I love this book. I’ve read it several times.
The story alternates between her time at work as a law clerk in a large corporate law firm and her time amongst her friends. Even as she avoids attention, people are drawn to her.
She has insomnia. She works hard, is conscientious and moves up the ladder in spite of her inclinations, even while other clerks and lawyers are being fired. As the story moves on, Frances moves from one person’s idiosyncratic life to the next. She ends up working for the leading bankruptcy partner, an alcoholic called Castonguay who lives in a hotel room next to the office. At home, she shares her flat with Vickie a spacey actress who drinks a lot and is always behind on the rent, relying on the ever-sensible Franny to bail her out. And yet Frances just keep moving forward, trying her hardest, always feeling like she is not doing the right thing, and yet Vickie loves her–and keeps in touch even when she gets a part in a cable TV show and moves to LA–Castonguay realises what he has and keeps promoting her, and finally, Peter, who just keeps hanging around, gets Frances to pay attention to him.
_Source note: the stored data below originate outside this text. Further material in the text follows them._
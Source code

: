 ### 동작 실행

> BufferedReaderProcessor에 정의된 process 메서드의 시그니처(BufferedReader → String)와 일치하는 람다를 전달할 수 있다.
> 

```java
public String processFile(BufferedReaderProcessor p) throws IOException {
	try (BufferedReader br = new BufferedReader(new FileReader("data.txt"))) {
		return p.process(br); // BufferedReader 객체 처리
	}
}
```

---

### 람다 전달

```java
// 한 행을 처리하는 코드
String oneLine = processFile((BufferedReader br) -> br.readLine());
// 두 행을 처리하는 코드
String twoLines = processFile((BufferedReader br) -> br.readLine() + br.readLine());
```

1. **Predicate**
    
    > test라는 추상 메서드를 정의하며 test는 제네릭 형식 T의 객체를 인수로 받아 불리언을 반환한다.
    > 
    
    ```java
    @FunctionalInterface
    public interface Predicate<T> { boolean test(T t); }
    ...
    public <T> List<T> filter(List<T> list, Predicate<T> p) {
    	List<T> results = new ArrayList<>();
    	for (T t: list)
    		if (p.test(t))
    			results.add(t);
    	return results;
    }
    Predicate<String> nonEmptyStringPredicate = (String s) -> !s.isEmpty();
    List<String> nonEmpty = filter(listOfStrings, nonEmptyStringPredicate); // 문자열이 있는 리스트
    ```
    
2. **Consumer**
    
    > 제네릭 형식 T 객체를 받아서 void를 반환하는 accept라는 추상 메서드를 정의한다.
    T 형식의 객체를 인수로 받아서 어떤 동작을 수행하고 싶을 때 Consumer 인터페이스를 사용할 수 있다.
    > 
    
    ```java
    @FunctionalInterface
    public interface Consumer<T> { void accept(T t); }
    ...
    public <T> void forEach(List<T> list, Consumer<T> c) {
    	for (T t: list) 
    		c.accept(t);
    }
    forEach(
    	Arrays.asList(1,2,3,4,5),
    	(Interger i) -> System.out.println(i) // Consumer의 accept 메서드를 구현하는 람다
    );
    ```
For many of the employers at the law firm, work defines them. The same goes for the actress Vickie. But Peter, a builder of “other people’s dream homes” doesn’t let his work define him. By the end of the novel, Frances realises that her work does define her, she has made something for herself, and she gets home that night, and Peter is waiting on the doorstep and she hugs him.
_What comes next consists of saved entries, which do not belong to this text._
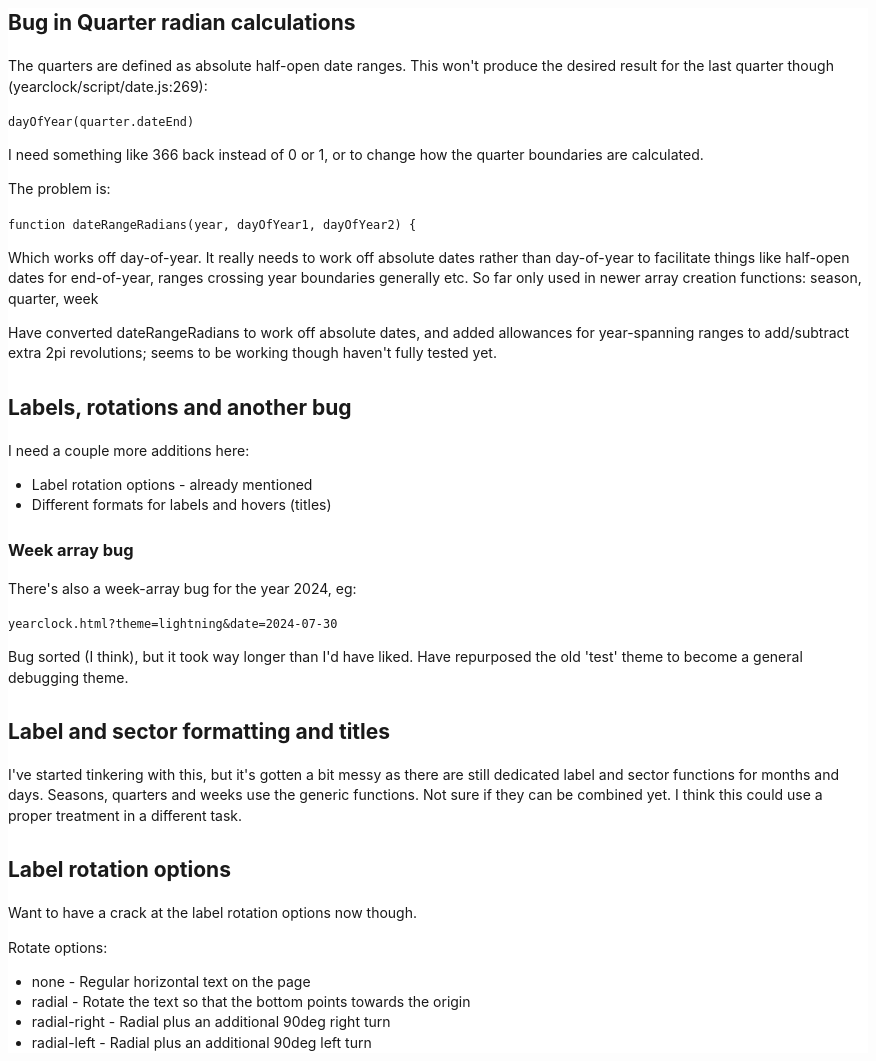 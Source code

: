 

Bug in Quarter radian calculations
----------------------------------

The quarters are defined as absolute half-open date ranges.
This won't produce the desired result for the last quarter though (yearclock/script/date.js:269):

	dayOfYear(quarter.dateEnd)

I need something like 366 back instead of 0 or 1, or to change how the quarter boundaries are calculated.

The problem is:

	function dateRangeRadians(year, dayOfYear1, dayOfYear2) {

Which works off day-of-year.
It really needs to work off absolute dates rather than day-of-year to facilitate things like half-open dates for end-of-year, ranges crossing year boundaries generally etc.
So far only used in newer array creation functions: season, quarter, week

Have converted dateRangeRadians to work off absolute dates, and added allowances for year-spanning ranges to add/subtract extra 2pi revolutions; seems to be working though haven't fully tested yet.


Labels, rotations and another bug
---------------------------------

I need a couple more additions here:
* Label rotation options - already mentioned
* Different formats for labels and hovers (titles)

### Week array bug
There's also a week-array bug for the year 2024, eg:

	yearclock.html?theme=lightning&date=2024-07-30

Bug sorted (I think), but it took way longer than I'd have liked.
Have repurposed the old 'test' theme to become a general debugging theme.


Label and sector formatting and titles
--------------------------------------

I've started tinkering with this, but it's gotten a bit messy as there are still dedicated label and sector functions for months and days.
Seasons, quarters and weeks use the generic functions.
Not sure if they can be combined yet.
I think this could use a proper treatment in a different task.


Label rotation options
----------------------

Want to have a crack at the label rotation options now though.

Rotate options:
* none - Regular horizontal text on the page
* radial - Rotate the text so that the bottom points towards the origin
* radial-right - Radial plus an additional 90deg right turn
* radial-left - Radial plus an additional 90deg left turn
Lin’s drawing style draws out a gentle humanity in all the characters including the ones he is satirizing. This is a special talent. He makes fun of the actress who can’t live in the real world and the lawyer who only thinks about his work, and yet, like Frances he sees what is warm in them. The indoor spaces and the buildings of the cityscape of Toronto are there in the scenes where we need them and just suggested or absent at other times. The fact that Frances falls in love with a gentle sensitive builder is perhaps what happens to us as readers of this engaging, humanizing work of art.
“I’m just a law clerk. I barely figure in the pecking order. The weird thing is I think I’m pretty good at it.”
Read this now. Buy a copy, so that you can share it with your friends.